The chemical reactions that drive electrochemical cells generally occur at the catalyst interface. For example, in a fuel cell, redox reactions (e.g., reduction at the cathode and oxidation at the anode) occur at the catalyst-ionomer interface because the ionomer 406 provides ionic conductivity (e.g., through protons). Water 412 and a wet environment may further facilitate ionic conductivity and reactant transport, especially in the absence of ionomer 406 or when small gaps between the catalyst 402 and the ionomer 406 exist. For example, the ionomer 406, which may have long polymer chains (e.g., 10⁴ da or more, 10⁵ da or more, or even 10⁶ or more), may have difficulty reaching catalyst active sites such as in pores and crevices 408 due to, for example, steric hindrance, as shown in FIG. 4A-4B.

However, under wet conditions these pores 408 may also be filled with water 412 such that ionic conductivity is maintained. But the amount of water available in a cell can fluctuate significantly based on numerous factors including the environment, the temperature, the nominal relative humidity, the age of the cell, how the cell is used, where the cell is used, and numerous other factors. Under dry conditions, the absence of water 412 may render certain catalyst sites less active or even inactive because of reduced ionic conductivity and reactant transport. During wet conditions, these small gaps may be occupied by water 412 and have greater ionic conductivity but during drier conditions water 412 migrates from these regions such that humidity changes may affect the efficiency and operation of the electrochemical cell. However grafting polymers with ionic functionality 410 to the catalyst 402 or catalyst support 404 (especially when grafted directly to the catalyst 402) may serve as a bridge to maintain reactions at the catalyst active sites despite reduced water levels or even in the absence of water 412. In variations, the polymeric grafted units 410 may be much smaller than conventional ionomer chains 406 such as Nafion®. For example, oligomers or smaller polymer chains may be used (e.g., 10,000 da or less, or more preferably 5,000 da or less, or even more preferably 1,000 da or less). In a refinement, the polymeric grafted unit 410 may have a molecular weight of 50,000 da or less, or more preferably 25,000 da or less, or even more preferably 20,000 da or less. In a variation, the polymeric graft units 410 may have a size (e.g., molecular weight or length) that is 75% or less than that of the ionomer chains 406 or side chains, or more preferably 50% or less, or even more preferably 25% or less.
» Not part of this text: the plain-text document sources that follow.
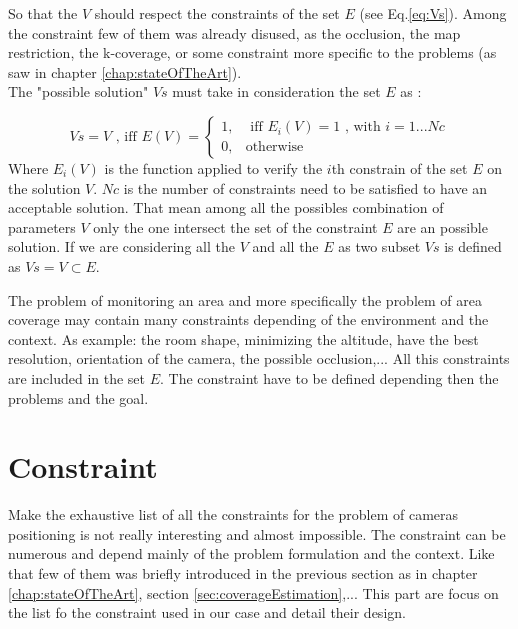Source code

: So that the $V$ should respect the constraints of the set $E$ (see Eq.\ref{eq:Vs}). Among the constraint few of them was already disused, as the occlusion, the map restriction, the k-coverage, or some constraint more specific to the problems (as saw in chapter \ref{chap:stateOfTheArt}).\\
 The "possible solution" $Vs$ must take in consideration the set $E$ as :

\begin{equation}\label{eq:Vs}
Vs=V \mbox{ , iff } E(V)=\begin{cases}1, & \mbox{  iff } E_i(V)=1 \mbox{ , with } i=1...Nc \\ 0, & \mbox{otherwise} 
\end{cases} 
\end{equation}
Where $E_i(V)$ is the function applied to verify  the $i$th constrain of the set $E$ on the solution $V$. $Nc$ is the number of constraints need to be satisfied to have an acceptable solution.
That mean among all the possibles combination of parameters $V$ only the one intersect the set of the constraint $E$ are an possible solution.  If we are considering  all the $V$ and all the $E$ as two subset $Vs$ is defined as $Vs=V\subset E$. 

The problem of monitoring an area and more specifically the problem of area coverage may contain many constraints depending of the environment and the context. As example: the room shape, minimizing  the altitude,  have  the best resolution, orientation of the camera, the possible occlusion,... All this constraints are included in the set $E$. 
The constraint have to be defined depending then the problems and the goal.

\section{Constraint}\label{sec:constraint}

Make the exhaustive list of all the constraints for the problem of cameras positioning is not really interesting and almost impossible. The constraint can be numerous and depend mainly of the problem formulation and the context. Like that few of them was briefly introduced in the previous section as in chapter \ref{chap:stateOfTheArt}, section \ref{sec:coverageEstimation},... This part are focus on the list fo the constraint used in our case and detail their design.

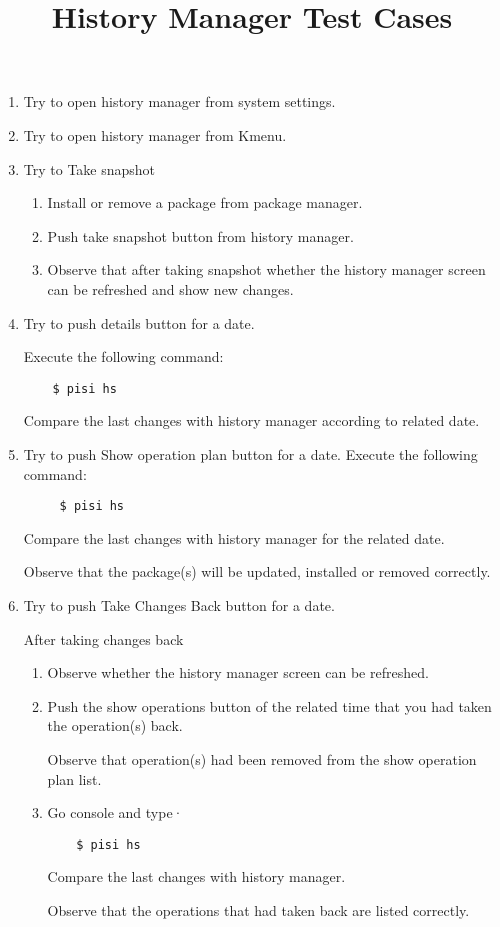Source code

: \documentclass[a4paper,10pt]{article}
\title{History Manager Test Cases}
\begin{document}
\maketitle

\begin{enumerate}
\item Try to open history manager from system settings.
\item Try to open history manager from Kmenu.
\item Try to Take snapshot	
\begin{enumerate}
    \item Install or remove a package from package manager.
    \item Push take snapshot button from history manager.
    \item Observe that after taking snapshot whether the history manager screen can be refreshed and show new changes.
\end{enumerate}

\item Try to push details button for a date.

    Execute the following command:
\begin{verbatim}
    $ pisi hs
\end{verbatim} 

    Compare the last changes with history manager according to related date. 

\item Try to push Show operation plan button for a date.
    Execute the following command:
\begin{verbatim}
     $ pisi hs
\end{verbatim} 
    Compare the last changes with history manager for the related date.

    Observe that the package(s) will be updated, installed or removed correctly.

\item Try to push Take Changes Back button for a date.

        After taking changes back 
\begin{enumerate}
        \item Observe whether the history manager screen can be refreshed.
        \item Push the show operations button of the related time that you had taken the operation(s) back.

              Observe that operation(s) had been removed from the show operation plan list.
     	\item Go console and type·
\begin{verbatim}
    $ pisi hs
\end{verbatim} 

            Compare the last changes with history manager.

            Observe that the operations that had taken back are listed correctly.
\end{enumerate}
\end{enumerate}
\end{document}
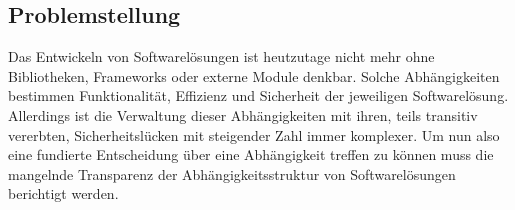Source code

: \subsection{Problemstellung} \label{subsec:Problemstellung}
    Das Entwickeln von Softwarelösungen ist heutzutage nicht mehr ohne Bibliotheken, Frameworks oder externe Module denkbar.
    Solche Abhängigkeiten bestimmen Funktionalität, Effizienz und Sicherheit der jeweiligen Softwarelösung.
    Allerdings ist die Verwaltung dieser Abhängigkeiten mit ihren, teils transitiv vererbten, Sicherheitslücken mit steigender Zahl immer komplexer.
    Um nun also eine fundierte Entscheidung über eine Abhängigkeit treffen zu können muss die mangelnde Transparenz der Abhängigkeitsstruktur von Softwarelösungen berichtigt werden.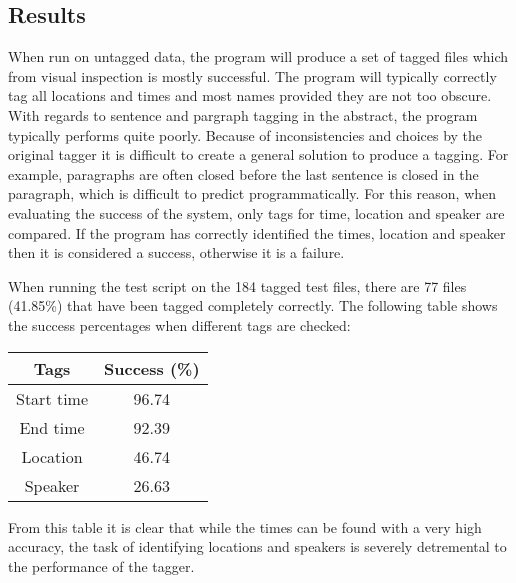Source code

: \documentclass[draft]{article}
\begin{document}
\begin{multicols*}{2}
\section*{Results}
When run on untagged data, the program will produce a set of tagged files which from visual inspection is mostly successful. The program will typically correctly tag all locations and times and most names provided they are not too obscure. With regards to sentence and pargraph tagging in the abstract, the program typically performs quite poorly. Because of inconsistencies and choices by the original tagger it is difficult to create a general solution to produce a tagging. For example, paragraphs are often closed before the last sentence is closed in the paragraph, which is difficult to predict programmatically. For this reason, when evaluating the success of the system, only tags for time, location and speaker are compared. If the program has correctly identified the times, location and speaker then it is considered a success, otherwise it is a failure.

When running the test script on the 184 tagged test files, there are 77 files (41.85\%) that have been tagged completely correctly. The following table shows the success percentages when different tags are checked:
\begin{center}
\begin{tabular}{| c || c |}
\hline
Tags & Success (\%) \\
\hline
Start time & 96.74 \\
End time   & 92.39 \\
Location   & 46.74 \\
Speaker    & 26.63 \\
\hline
\end{tabular}
\end{center}  

From this table it is clear that while the times can be found with a very high accuracy, the task of identifying locations and speakers is severely detremental to the performance of the tagger.




\end{multicols*}
\end{document}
In various embodiments, the polymeric graft unit or bridge 410 may include ionic functional groups such as acids (e.g., carboxylic acid and/or sulfonic acid groups). In a refinement, the equivalent weight relative to the ionic functional groups such as sulfonic acid may be 500 to 2,000 g/mol, or more preferably 600 to 1,500 g/mol, or even more preferably 650 to 1,200 g/mol. In a variation, the grafted polymeric units 410 may be more hydrophilic than the corresponding ionomer 406 (e.g., have a greater equivalent weight such as 800 g/mol, or more preferably 1,000 g/mol, or even more preferably 1,200 g/mol). In some embodiments, the polymeric graft unit or bridge 410 may have a fluoropolymer backbone or non-fluorinated polymer backbone such as a hydrocarbon backbone. For example, the grafted polymeric units 410 may be ionomer-like or Nafion®-like but smaller (i.e., smaller molecular weights and/or chain length)—shorter ionomer chains. In other words, ionomer-like or Nafion®-like may refer to using polymer chains of the same or similar chemical composition but smaller such as by molecular weight, chain length, or repeating units. For an ionomer-like chain may be at least 50% smaller by weight, length, or units, or more preferably at least 60% smaller, or even more preferably at least 75% smaller. For example, the grafted polymeric units 410 may have 10 to 500 repeating units, or more preferably 15 to 300 repeating units, or even more preferably 20 to 100 repeating units. In other words, the polymeric graft units 410 may be sulfonated tetrafluoroethylene-based fluoropolymer-copolymer.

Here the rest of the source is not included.